Posttraumatic stress disorder (PTSD) is a debilitating condition that arises after experiencing traumatic events. While many people experience trauma, only about 25-35% develop PTSD. Understanding the factors that make certain individuals more susceptible is crucial for both prevention and treatment.
A new study led by Carmen Sandi and Simone Astori at EPFL now reveals how the development of PTSD is influenced by glucocorticoids, hormones that our body releases in response to stress, like cortisol.

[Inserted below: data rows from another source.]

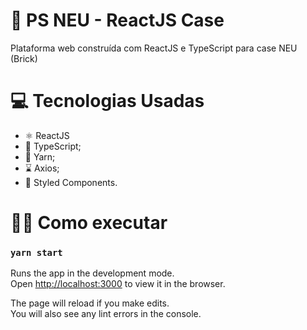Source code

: # 🚀 PS NEU - ReactJS Case

Plataforma web construída com ReactJS e TypeScript para case NEU (Brick)

# 💻 Tecnologias Usadas

- ⚛️ ReactJS
- 💙 TypeScript;
- 🧶 Yarn;
- ⌛ Axios;
- 💅 Styled Components.

# 👨‍💻 Como executar

### `yarn start`

Runs the app in the development mode.\
Open [http://localhost:3000](http://localhost:3000) to view it in the browser.

The page will reload if you make edits.\
You will also see any lint errors in the console.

The work provides significant insights into the behavioral and biological traits associated with PTSD vulnerability.
"There are considerable differences in the levels of glucocorticoids that individuals release to the bloodstream when stressed," says Carmen Sandi. "Low glucocorticoid levels are frequently observed in PTSD patients following trauma exposure and were initially suspected to be a consequence of trauma exposure."

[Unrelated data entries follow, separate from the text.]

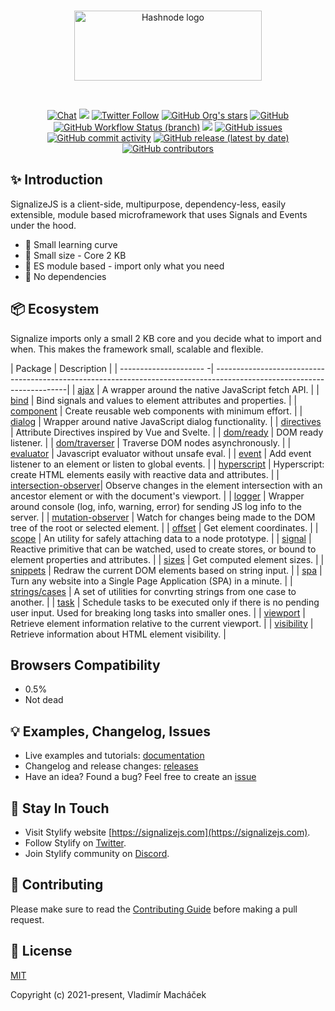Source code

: <br>

<p align="center">
	<a href="https://signalizejs.com" target="_blank" rel="noopener noreferrer">
		<picture>
			<source media="(prefers-color-scheme: dark)" srcset="https://signalizejs.com/images/logo/logo-dark.svg">
			<source media="(prefers-color-scheme: light)" srcset="https://signalizejs.com/images/logo/logo-light.svg">
			<img alt="Hashnode logo" src="https://signalizejs.com/images/logo/logo-light.svg" height="112" width="300">
		</picture>
	</a>
</p>

<br>

<p align="center">
<a href="https://discord.com/invite/V82TvAVRKY"><img src="https://img.shields.io/badge/chat-on%20discord-7289da.svg?sanitize=true" alt="Chat"></a>
<a href="https://github.com/signalizejs/packages/discussions"><img src="https://user-images.githubusercontent.com/14016808/132510133-76bb66a9-951f-4411-9236-140cac7b7472.png"></a>
<a href="https://twitter.com/signalizejs"><img alt="Twitter Follow" src="https://img.shields.io/twitter/follow/stylifycss?style=social"></a>
<a href="https://github.com/signalizejs/packages"><img alt="GitHub Org's stars" src="https://img.shields.io/github/stars/signalizejs/packages?style=social"></a>
<a href="https://github.com/signalizejs/packages/blob/master/LICENSE"><img alt="GitHub" src="https://img.shields.io/github/license/signalizejs/packages"></a>
<br>
<a href="(https://github.com/signalizejs/packages/actions/workflows/tests.yaml"><img alt="GitHub Workflow Status (branch)" src="https://github.com/signalizejs/packages/actions/workflows/tests.yaml/badge.svg"></a>
<a href="https://codecov.io/gh/signalizejs/packages"><img src="https://codecov.io/gh/signalizejs/packages/branch/master/graph/badge.svg?token=ZJLKX877DF"/></a>
<a href="https://github.com/signalizejs/packages/issues"><img alt="GitHub issues" src="https://img.shields.io/github/issues/signalizejs/packages"></a>
<a href="https://github.com/signalizejs/packages"><img alt="GitHub commit activity" src="https://img.shields.io/github/commit-activity/m/signalizejs/packages"></a>
<a href="https://github.com/signalizejs/packages/releases"><img alt="GitHub release (latest by date)" src="https://img.shields.io/github/v/release/signalizejs/packages"></a>
<a href="https://github.com/signalizejs/packages"><img alt="GitHub contributors" src="https://img.shields.io/github/contributors/signalizejs/packages"></a>
</p>

## ✨ Introduction

SignalizeJS is a client-side, multipurpose, dependency-less, easily extensible, module based microframework that uses Signals and Events under the hood.
- 💎 Small learning curve
- 💎 Small size - Core 2 KB
- 💎 ES module based - import only what you need
- 💎 No dependencies

## 📦 Ecosystem
Signalize imports only a small 2 KB core and you decide what to import and when.
This makes the framework small, scalable and flexible.

| Package                |  Description                                                                                                           |
| --------------------- -| -----------------------------------------------------------------------------------------------------------------------|
| [ajax]                 | A wrapper around the native JavaScript fetch API.                                                                      |
| [bind]                 | Bind signals and values to element attributes and properties.                                                          |
| [component]            | Create reusable web components with minimum effort.                                                                    |
| [dialog]               | Wrapper around native JavaScript dialog functionality.                                                                 |
| [directives]           | Attribute Directives inspired by Vue and Svelte.                                                                       |
| [dom/ready]            | DOM ready listener.                                                                                                    |
| [dom/traverser]        | Traverse DOM nodes asynchronously.                                                                                     |
| [evaluator]            | Javascript evaluator without unsafe eval.                                                                              |
| [event]                | Add event listener to an element or listen to global events.                                                           |
| [hyperscript]          | Hyperscript: create HTML elements easily with reactive data and attributes.                                            |
| [intersection-observer]| Observe changes in the element intersection with an ancestor element or with the document's viewport.                  |
| [logger]               | Wrapper around console (log, info, warning, error) for sending JS log info to the server.                              |
| [mutation-observer]    | Watch for changes being made to the DOM tree of the root or selected element.                                          |
| [offset]               | Get element coordinates.                                                                                               |
| [scope]                | An utility for safely attaching data to a node prototype.                                                              |
| [signal]               | Reactive primitive that can be watched, used to create stores, or bound to element properties and attributes.          |
| [sizes]                | Get computed element sizes.                                                                                            |
| [snippets]             | Redraw the current DOM elements based on string input.                                                                 |
| [spa]                  | Turn any website into a Single Page Application (SPA) in a minute.                                                     |
| [strings/cases]        | A set of utilities for convrting strings from one case to another.                                                     |
| [task]                 | Schedule tasks to be executed only if there is no pending user input. Used for breaking long tasks into smaller ones.  |
| [viewport]             | Retrieve element information relative to the current viewport.                                                         |
| [visibility]           | Retrieve information about HTML element visibility.                                                                    |

[ajax]: https://signalizejs/docs/modules/ajax
[bind]: https://signalizejs/docs/modules/bind
[component]: https://signalizejs/docs/modules/component
[dialog]: https://signalizejs/docs/modules/dialog
[directives]: https://signalizejs/docs/modules/directives
[dom/ready]: https://signalizejs/docs/modules/dom-ready
[dom/traverser]: https://signalizejs/docs/modules/dom-traverser
[evaluator]: https://signalizejs/docs/modules/evaluator
[event]: https://signalizejs/docs/modules/event
[hyperscript]: https://signalizejs/docs/modules/hyperscript
[intersection-observer]: https://signalizejs/docs/modules/intersection-observer
[logger]: https://signalizejs/docs/modules/logger
[mutation-observer]: https://signalizejs/docs/modules/mutation-observer
[offset]: https://signalizejs/docs/modules/offset
[scope]: https://signalizejs/docs/modules/scope
[signal]: https://signalizejs/docs/modules/signal
[sizes]: https://signalizejs/docs/modules/sizes
[snippets]: https://signalizejs/docs/modules/snippets
[spa]: https://signalizejs/docs/modules/spa
[strings/cases]: https://signalizejs/docs/modules/strings-cases
[task]: https://signalizejs/docs/modules/task
[viewport]: https://signalizejs/docs/modules/viewport
[visibility]: https://signalizejs/docs/modules/visibility

## Browsers Compatibility
- 0.5%
- Not dead

## 💡 Examples, Changelog, Issues
- Live examples and tutorials: [documentation](https://signalizejs.com/docs/get-started)
- Changelog and release changes: [releases](https://github.com/signalizejs/packages/releases)
- Have an idea? Found a bug? Feel free to create an [issue](https://github.com/signalizejs/packages/issues)

## 🤟 Stay In Touch

- Visit Stylify website [https://signalizejs.com](https://signalizejs.com).
- Follow Stylify on [Twitter](https://twitter.com/signalizejs).
- Join Stylify community on [Discord](https://discord.com/invite/V82TvAVRKY).

## 👷 Contributing
Please make sure to read the [Contributing Guide](https://github.com/signalizejs/packages/blob/master/.github/CODE_OF_CONDUCT.md) before making a pull request.

## 📝 License

[MIT](https://opensource.org/licenses/MIT)

Copyright (c) 2021-present, Vladimír Macháček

She continues: "The possibility that this could be a trait constituting a preexisting PTSD risk factor has been an outstanding open question for many years, but tackling it has been challenging due to the difficulties of both collecting biological measures before trauma exposure, and having access to relevant animal models in which the causal role of these traits can be investigated."
To explore how a reduced hormonal response to stress might be linked to PTSD symptoms, the researchers used a genetically selected rat model that mimics people with blunted responses to cortisol. To do this, the team used MRI scans to measure the volume of different brain regions, trained rats to associate a cue with fear, recorded their sleep patterns, and measured their brain activity.

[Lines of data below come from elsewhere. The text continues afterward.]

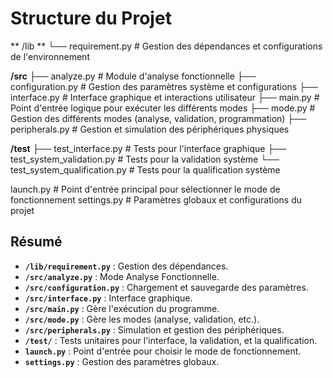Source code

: # Structure du Projet
** /lib **
└── requirement.py # Gestion des dépendances et configurations de l'environnement

**/src**
├── analyze.py # Module d'analyse fonctionnelle 
├── configuration.py # Gestion des paramètres système et configurations 
├── interface.py # Interface graphique et interactions utilisateur 
├── main.py # Point d'entrée logique pour exécuter les différents modes 
├── mode.py # Gestion des différents modes (analyse, validation, programmation) 
├── peripherals.py # Gestion et simulation des périphériques physiques

**/test**
├── test_interface.py # Tests pour l'interface graphique 
├── test_system_validation.py # Tests pour la validation système 
└── test_system_qualification.py # Tests pour la qualification système

launch.py # Point d'entrée principal pour sélectionner le mode de fonctionnement settings.py # Paramètres globaux et configurations du projet

## Résumé

- **`/lib/requirement.py`** : Gestion des dépendances.
- **`/src/analyze.py`** : Mode Analyse Fonctionnelle.
- **`/src/configuration.py`** : Chargement et sauvegarde des paramètres.
- **`/src/interface.py`** : Interface graphique.
- **`/src/main.py`** : Gère l'exécution du programme.
- **`/src/mode.py`** : Gère les modes (analyse, validation, etc.).
- **`/src/peripherals.py`** : Simulation et gestion des périphériques.
- **`/test/`** : Tests unitaires pour l'interface, la validation, et la qualification.
- **`launch.py`** : Point d'entrée pour choisir le mode de fonctionnement.
- **`settings.py`** : Gestion des paramètres globaux.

By combining these methods, the researchers discovered that a blunted responsiveness to glucocorticoids led to a "correlated multi-trait response" that includes impaired fear extinction (in males), reduced hippocampal volume, and rapid-eye movement sleep disturbances.
To explain the terms: Fear extinction is a process by which a conditioned fear response diminishes over time; problems with fear extinction are a hallmark of PTSD. Rapid-eye movement is crucial for memory consolidation, and disturbances in this type of sleep pattern have long been associated with PTSD.
But the study didn’t end there: the researchers treated the rats with the equivalent of human cognitive and behavioral therapy to reduce their learned fears. After that, they gave the rats corticosterone. As a result, both excessive fear and disturbances in rapid-eye movement sleep receded. Not only that, but the increased levels of the stress-related neurotransmitter norepinephrine in the brain also returned to normal.
"Our study provides causal evidence of a direct implication of low glucocorticoid responsiveness in the development of PTSD symptomatology following exposure to traumatic experiences, i.e., impaired fear extinction," says Carmen Sandi. "In addition, it shows that low glucocorticoids are causally implicated in the determination of other risk factors and symptoms that were until now only independently related to PTSD."
Silvia Monari, the study’s first author, adds: "In a nutshell, we present mechanistic evidence - previously missing - that having low glucocorticoids such as cortisol in humans is a condition for causally predisposed individuals to present all to-date vulnerability factors for developing PTSD, and causally involved in deficits to extinguish traumatic memories."